The play chronicles the life of the Russian composer Dmitri Shostakovich, looking at his life and the state of the USSR under the rule of Stalin. Through the composer we are able to look at the role of the artist when working under a political system they abhor but risk death if their works overtly reflect their attitude.
The play begins with Shostakovich as an old man remembering himself as a young music student. It takes you into the excitement of the first performance of his first symphony and later his meeting with Nina Varzar, who was to become his wife. Shostakovich is at the height of his genius and yet is constantly plagued by fear of being taken by Stalin's henchmen. Much of his work is banned and the newspapers call him 'Enemy of the People Shostakovich". Yet to his astonishment he remains alive while all around him colleagues disappear.
The play is underscored and intercut with extracts from many of the great symphonies of Shostakovich as well as with some of his compositions for violin, cello and piano.
Editorial Reviews:
West Australian playwright John Aitken's powerful expose of the dangerous relationship between Dmitri Shostakovich and the Soviet dictator Josif Stalin...
Aitken is a committed educator, the appeal of whose work varies greatly according to the interest and veracity of his subject.

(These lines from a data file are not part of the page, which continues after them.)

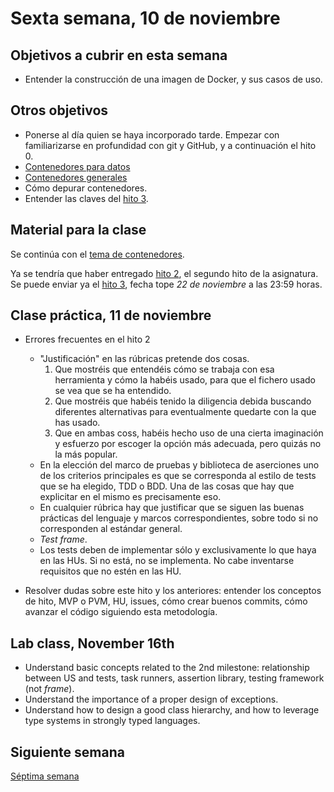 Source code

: # Sexta semana, 10 de noviembre

## Objetivos a cubrir en esta semana

* Entender la construcción de una imagen de Docker, y sus casos de
  uso.


## Otros objetivos
* Ponerse al día quien se haya incorporado tarde. Empezar con
  familiarizarse en profundidad con git y GitHub, y a continuación el
  hito 0.
* [Contenedores para datos](http://jj.github.io/CC/documentos/temas/Contenedores.html#contenedores-de-datos)
* [Contenedores generales](http://jj.github.io/CC/documentos/temas/Contenedores.html#usando-dockerfiles)
* Cómo depurar contenedores.
* Entender las claves del [hito 3](https:///jj.github.io/CC/documentos/proyecto/3.Docker).

## Material para la clase

Se continúa con el
[tema de contenedores](http://jj.github.io/CC/documentos/temas/Contenedores.html).

Ya se tendría que haber entregado [hito 2](https:///jj.github.io/CC/documentos/proyecto/2.Tests),
  el segundo hito de la asignatura. Se puede enviar ya
  el [hito 3](https:///jj.github.io/CC/documentos/proyecto/3.Docker),
  fecha tope *22 de noviembre* a las 23:59 horas.

## Clase práctica, 11 de noviembre

* Errores frecuentes en el hito 2
  * "Justificación" en las rúbricas pretende dos cosas.
    1. Que mostréis que entendéis cómo se trabaja con esa herramienta
       y cómo la habéis usado, para que el fichero usado se vea que se
       ha entendido.
    2. Que mostréis que habéis tenido la diligencia debida buscando
       diferentes alternativas para eventualmente quedarte con la que
       has usado.
    3. Que en ambas coss, habéis hecho uso de una cierta imaginación y
       esfuerzo por escoger la opción más adecuada, pero quizás no la
       más popular.
   * En la elección del marco de pruebas y biblioteca de aserciones
     uno de los criterios principales es que se corresponda al estilo
     de tests que se ha elegido, TDD o BDD. Una de las cosas que hay
     que explicitar en el mismo es precisamente eso.
   * En cualquier rúbrica hay que justificar que se siguen las buenas
     prácticas del lenguaje y marcos correspondientes, sobre todo si
     no corresponden al estándar general.
   * *Test frame*.
   * Los tests deben de implementar sólo y exclusivamente lo que haya
     en las HUs. Si no está, no se implementa. No cabe inventarse
     requisitos que no estén en las HU.

* Resolver dudas sobre este hito y los anteriores: entender los
  conceptos de hito, MVP o PVM, HU, issues, cómo crear buenos commits,
  cómo avanzar el código siguiendo esta metodología.

## Lab class, November 16th

* Understand basic concepts related to the 2nd milestone: relationship
  between US and tests, task runners, assertion library, testing
  framework (not *frame*).
* Understand the importance of a proper design of exceptions.
* Understand how to design a good class hierarchy, and how to leverage
  type systems in strongly typed languages.

## Siguiente semana

[Séptima semana](07-semana.md)
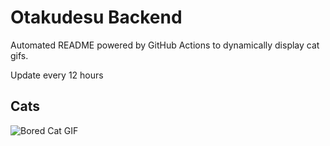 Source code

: # Otakudesu Backend

Automated README powered by GitHub Actions to dynamically display cat gifs.

 Update every 12 hours

## Cats

![Bored Cat GIF](https://media2.giphy.com/media/mlvseq9yvZhba/200.gif?cid=9acd02da2smv6gkcb3ayo211w4h3jymz09j51dc3qaxhizfv&ep=v1_gifs_search&rid=200.gif&ct=g)
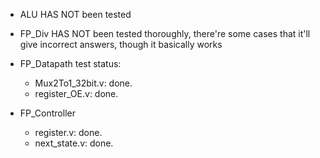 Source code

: * ALU HAS NOT been tested
* FP_Div HAS NOT been tested thoroughly, there're some cases that it'll give incorrect answers, though it basically works

* FP_Datapath test status:
    - Mux2To1_32bit.v: done.
    - register_OE.v: done.
* FP_Controller
    - register.v: done.
    - next_state.v: done. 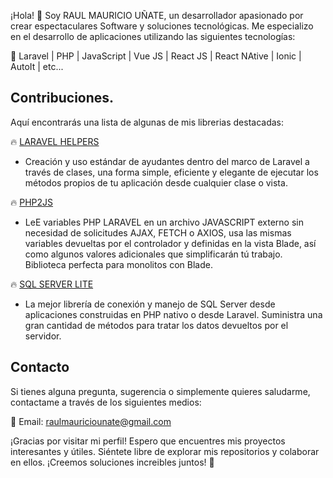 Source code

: ¡Hola! 👋 Soy RAUL MAURICIO UÑATE, un desarrollador apasionado por crear espectaculares Software y soluciones tecnológicas. Me especializo en el desarrollo de aplicaciones utilizando las siguientes tecnologías:

🚀 Laravel | PHP | JavaScript | Vue JS | React JS | React NAtive | Ionic | AutoIt | etc...

## Contribuciones.

Aquí encontrarás una lista de algunas de mis librerias destacadas:

🔥 [LARAVEL HELPERS](https://github.com/rmunate/LaravelHelpers) 
  - Creación y uso estándar de ayudantes dentro del marco de Laravel a través de clases, una forma simple, eficiente y elegante de ejecutar los métodos propios de tu aplicación desde cualquier clase o vista.

🔥 [PHP2JS](https://github.com/rmunate/PHP2JS) 
  - LeE variables PHP LARAVEL en un archivo JAVASCRIPT externo sin necesidad de solicitudes AJAX, FETCH o AXIOS, usa las mismas variables devueltas por el controlador y definidas en la vista Blade, así como algunos valores adicionales que simplificarán tú trabajo. Biblioteca perfecta para monolitos con Blade.

🔥 [SQL SERVER LITE](https://github.com/rmunate/SQLServerLite) 
  - La mejor librería de conexión y manejo de SQL Server desde aplicaciones construidas en PHP nativo o desde Laravel. Suministra una gran cantidad de métodos para tratar los datos devueltos por el servidor.

## Contacto

Si tienes alguna pregunta, sugerencia o simplemente quieres saludarme, contactame a través de los siguientes medios:

📧 Email: raulmauriciounate@gmail.com

¡Gracias por visitar mi perfil! Espero que encuentres mis proyectos interesantes y útiles.
Siéntete libre de explorar mis repositorios y colaborar en ellos.
¡Creemos soluciones increibles juntos! 🎉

When he has historical material between his teeth as he decidedly has this time, he marshals his sources, references and extrapolations with imagination and skill.
Stalin was at heart a small town gangster. The morbid fascination of his court, even more than that of his fellow monster Hitler's, was it's intimacy. The insomniacs, the hypochondriacs, Stalin knew them all, trusted none of them and disposed of them as he pleased.
For Shostakovich, caught between the impulse to explore what was happening to his country and its people through his music, and the need for him and his family to survive, it was at once a long nightmare and a unique creative spur. Aitken tells the composer's story with good, precise writing, a little more formal than life-like sometimes, but compelling nevertheless.
- David Zampatti, The West Australian
John Aitken has written a fascinating account of a remarkable talented musician who worked during The Terror wrought by Stalin
- The Daily Telegrapf
Such is the power of the script and the depth of the music that we share the intense emotional intensity, alternating between fear and relief that constantly surrounded this enigmatic composer.